* [What is required] Please copy the records below word for word, leaving out the pictures.

Data items
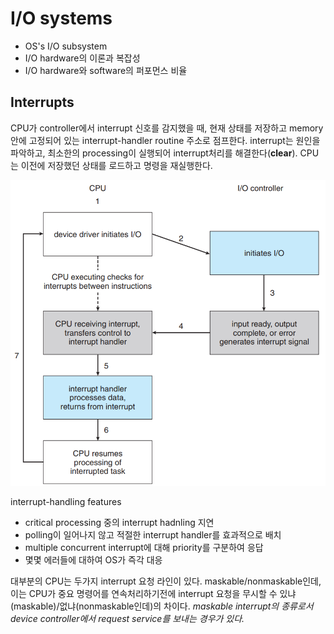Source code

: # I/O systems

- OS's I/O subsystem
- I/O hardware의 이론과 복잡성
- I/O hardware와 software의 퍼포먼스 비율

## Interrupts

 CPU가 controller에서 interrupt 신호를 감지했을 때, 현재 상태를 저장하고 memory안에 고정되어 있는 interrupt-handler routine 주소로 점프한다. interrupt는 원인을 파악하고, 최소한의 processing이 실행되어 interrupt처리를 해결한다(**clear**). CPU는 이전에 저장했던 상태를 로드하고 명령을 재실행한다.

![interrupt-driven_cycle](../assets/2019.06.14/interrupt-driven_cycle.png)

 interrupt-handling features

- critical processing 중의 interrupt hadnling 지연
- polling이 일어나지 않고 적절한 interrupt handler를 효과적으로 배치
- multiple concurrent interrupt에 대해 priority를 구분하여 응답
- 몇몇 에러들에 대하여 OS가 즉각 대응

 대부분의 CPU는 두가지 interrupt 요청 라인이 있다. maskable/nonmaskable인데, 이는 CPU가 중요 명령어를 연속처리하기전에 interrupt 요청을 무시할 수 있냐(maskable)/없냐(nonmaskable인데)의 차이다. _maskable interrupt의 종류로서 device controller에서 request service를 보내는 경우가 있다._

* [Task solution]
Source code

: # I/O systems

- OS's I/O subsystem
- I/O hardware의 이론과 복잡성
- I/O hardware와 software의 퍼포먼스 비율

## Interrupts

 CPU가 controller에서 interrupt 신호를 감지했을 때, 현재 상태를 저장하고 memory안에 고정되어 있는 interrupt-handler routine 주소로 점프한다. interrupt는 원인을 파악하고, 최소한의 processing이 실행되어 interrupt처리를 해결한다(**clear**). CPU는 이전에 저장했던 상태를 로드하고 명령을 재실행한다.

![interrupt-driven_cycle](../assets/2019.06.14/interrupt-driven_cycle.png)

 interrupt-handling features

- critical processing 중의 interrupt hadnling 지연
- polling이 일어나지 않고 적절한 interrupt handler를 효과적으로 배치
- multiple concurrent interrupt에 대해 priority를 구분하여 응답
- 몇몇 에러들에 대하여 OS가 즉각 대응

 대부분의 CPU는 두가지 interrupt 요청 라인이 있다. maskable/nonmaskable인데, 이는 CPU가 중요 명령어를 연속처리하기전에 interrupt 요청을 무시할 수 있냐(maskable)/없냐(nonmaskable인데)의 차이다. _maskable interrupt의 종류로서 device controller에서 request service를 보내는 경우가 있다._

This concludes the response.